30.00 g of propylene glycol monomethyl ether acetate was placed in a reaction container equipped with a thermometer, a condenser, a dropping device and a stirring device, and after nitrogen was flowed for 30 minutes, the temperature was raised to 80° C. Separately, in another container, 2.10 g of 1-butoxyethyl methacrylate (manufactured by Honshu Chemical Industry Co., Ltd.), 2.00 g of glycidyl methacrylate (manufactured by Tokyo Chemical Industry Co., Ltd.), 11.58 g of methyl methacrylate (manufactured by Tokyo Chemical Industry Co., Ltd.) and 2.32 g of azobis(isobutyric acid) dimethyl ester (manufactured by Fujifilm Wako Pure Chemical Industries, Ltd.) were dissolved in 42.00 g of propylene glycol monomethyl ether acetate, placed in a dropping container, and dropped into the reaction solution of propylene glycol monomethyl ether acetate over 30 minutes under a nitrogen atmosphere.

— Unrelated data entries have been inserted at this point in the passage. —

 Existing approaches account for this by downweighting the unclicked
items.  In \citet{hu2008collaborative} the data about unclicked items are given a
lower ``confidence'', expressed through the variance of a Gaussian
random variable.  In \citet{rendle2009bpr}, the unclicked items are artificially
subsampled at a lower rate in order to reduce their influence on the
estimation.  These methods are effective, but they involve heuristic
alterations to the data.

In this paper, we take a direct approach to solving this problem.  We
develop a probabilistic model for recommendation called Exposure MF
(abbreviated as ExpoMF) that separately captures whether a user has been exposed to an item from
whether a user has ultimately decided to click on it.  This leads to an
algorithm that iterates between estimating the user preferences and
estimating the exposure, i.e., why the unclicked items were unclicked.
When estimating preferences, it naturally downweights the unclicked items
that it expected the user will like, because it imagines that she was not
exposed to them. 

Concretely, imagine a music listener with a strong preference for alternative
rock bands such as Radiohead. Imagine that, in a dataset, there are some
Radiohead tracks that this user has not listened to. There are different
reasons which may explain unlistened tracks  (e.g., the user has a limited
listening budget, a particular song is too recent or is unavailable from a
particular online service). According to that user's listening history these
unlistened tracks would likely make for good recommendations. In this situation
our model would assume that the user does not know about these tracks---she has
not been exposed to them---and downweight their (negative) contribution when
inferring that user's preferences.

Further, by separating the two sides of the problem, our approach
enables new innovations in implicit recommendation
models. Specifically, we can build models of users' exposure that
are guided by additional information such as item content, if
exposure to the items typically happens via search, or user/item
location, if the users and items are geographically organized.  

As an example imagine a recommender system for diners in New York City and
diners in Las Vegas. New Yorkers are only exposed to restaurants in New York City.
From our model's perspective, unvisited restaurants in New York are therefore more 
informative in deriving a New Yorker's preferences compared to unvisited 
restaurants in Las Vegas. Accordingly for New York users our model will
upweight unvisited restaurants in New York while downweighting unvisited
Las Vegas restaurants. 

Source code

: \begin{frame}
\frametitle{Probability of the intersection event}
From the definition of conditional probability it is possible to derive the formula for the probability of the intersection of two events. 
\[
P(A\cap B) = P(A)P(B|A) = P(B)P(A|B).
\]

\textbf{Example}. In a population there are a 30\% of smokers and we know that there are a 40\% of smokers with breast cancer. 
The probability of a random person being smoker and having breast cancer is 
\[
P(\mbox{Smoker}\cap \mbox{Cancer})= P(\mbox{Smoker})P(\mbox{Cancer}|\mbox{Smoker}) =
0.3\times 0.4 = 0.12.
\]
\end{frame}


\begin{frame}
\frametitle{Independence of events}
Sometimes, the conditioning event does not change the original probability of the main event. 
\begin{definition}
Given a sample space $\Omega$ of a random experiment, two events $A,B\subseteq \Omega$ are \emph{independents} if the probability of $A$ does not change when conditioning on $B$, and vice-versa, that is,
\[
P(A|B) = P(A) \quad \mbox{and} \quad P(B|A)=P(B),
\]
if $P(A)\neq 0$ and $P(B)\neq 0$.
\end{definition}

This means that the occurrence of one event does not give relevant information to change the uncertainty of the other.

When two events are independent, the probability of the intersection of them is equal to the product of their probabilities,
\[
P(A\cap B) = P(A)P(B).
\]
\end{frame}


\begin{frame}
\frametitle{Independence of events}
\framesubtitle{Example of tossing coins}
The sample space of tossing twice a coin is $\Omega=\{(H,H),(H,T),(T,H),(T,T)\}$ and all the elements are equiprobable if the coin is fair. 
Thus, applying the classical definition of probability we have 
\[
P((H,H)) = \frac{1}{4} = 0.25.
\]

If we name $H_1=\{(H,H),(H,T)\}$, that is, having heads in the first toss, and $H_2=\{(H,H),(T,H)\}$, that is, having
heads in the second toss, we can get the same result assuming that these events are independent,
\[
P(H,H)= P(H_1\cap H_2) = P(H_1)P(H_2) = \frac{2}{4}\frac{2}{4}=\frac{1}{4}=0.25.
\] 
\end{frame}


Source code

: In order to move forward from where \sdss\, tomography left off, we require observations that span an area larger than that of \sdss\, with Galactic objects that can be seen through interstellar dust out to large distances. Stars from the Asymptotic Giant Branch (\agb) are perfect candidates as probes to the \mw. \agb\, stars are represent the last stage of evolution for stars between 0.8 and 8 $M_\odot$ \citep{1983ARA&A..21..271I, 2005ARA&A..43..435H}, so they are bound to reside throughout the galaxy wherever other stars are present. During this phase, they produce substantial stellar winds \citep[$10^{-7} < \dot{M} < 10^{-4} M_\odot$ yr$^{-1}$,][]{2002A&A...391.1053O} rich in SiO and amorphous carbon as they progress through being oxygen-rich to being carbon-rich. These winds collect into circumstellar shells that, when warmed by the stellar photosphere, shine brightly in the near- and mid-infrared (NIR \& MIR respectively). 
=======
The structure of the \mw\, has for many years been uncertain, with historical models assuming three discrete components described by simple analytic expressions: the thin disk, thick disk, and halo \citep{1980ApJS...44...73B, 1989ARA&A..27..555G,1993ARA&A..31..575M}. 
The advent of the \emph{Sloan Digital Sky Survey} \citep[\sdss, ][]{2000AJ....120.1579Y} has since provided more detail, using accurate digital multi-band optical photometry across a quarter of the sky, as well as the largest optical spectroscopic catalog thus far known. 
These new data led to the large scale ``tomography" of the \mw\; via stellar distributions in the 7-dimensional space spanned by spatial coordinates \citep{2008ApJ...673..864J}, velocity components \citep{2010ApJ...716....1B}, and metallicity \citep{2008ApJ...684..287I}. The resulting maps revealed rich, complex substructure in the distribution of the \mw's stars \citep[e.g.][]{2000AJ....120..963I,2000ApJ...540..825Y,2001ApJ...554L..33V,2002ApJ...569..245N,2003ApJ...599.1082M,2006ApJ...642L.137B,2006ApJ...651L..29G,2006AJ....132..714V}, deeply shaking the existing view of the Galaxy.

After stirring at 80° C. for 24 hours under a nitrogen atmosphere, a solution containing a copolymer of 1-butoxyethyl methacrylate, glycidyl methacrylate and methyl methacrylate was obtained. GPC analysis of the obtained polymer revealed a weight average molecular weight Mw of 5,420.

The unit structure of the polymer is shown below. The numbers attached to the unit structure represent the molar ratio (unit: mol %) of each structural unit in the polymer.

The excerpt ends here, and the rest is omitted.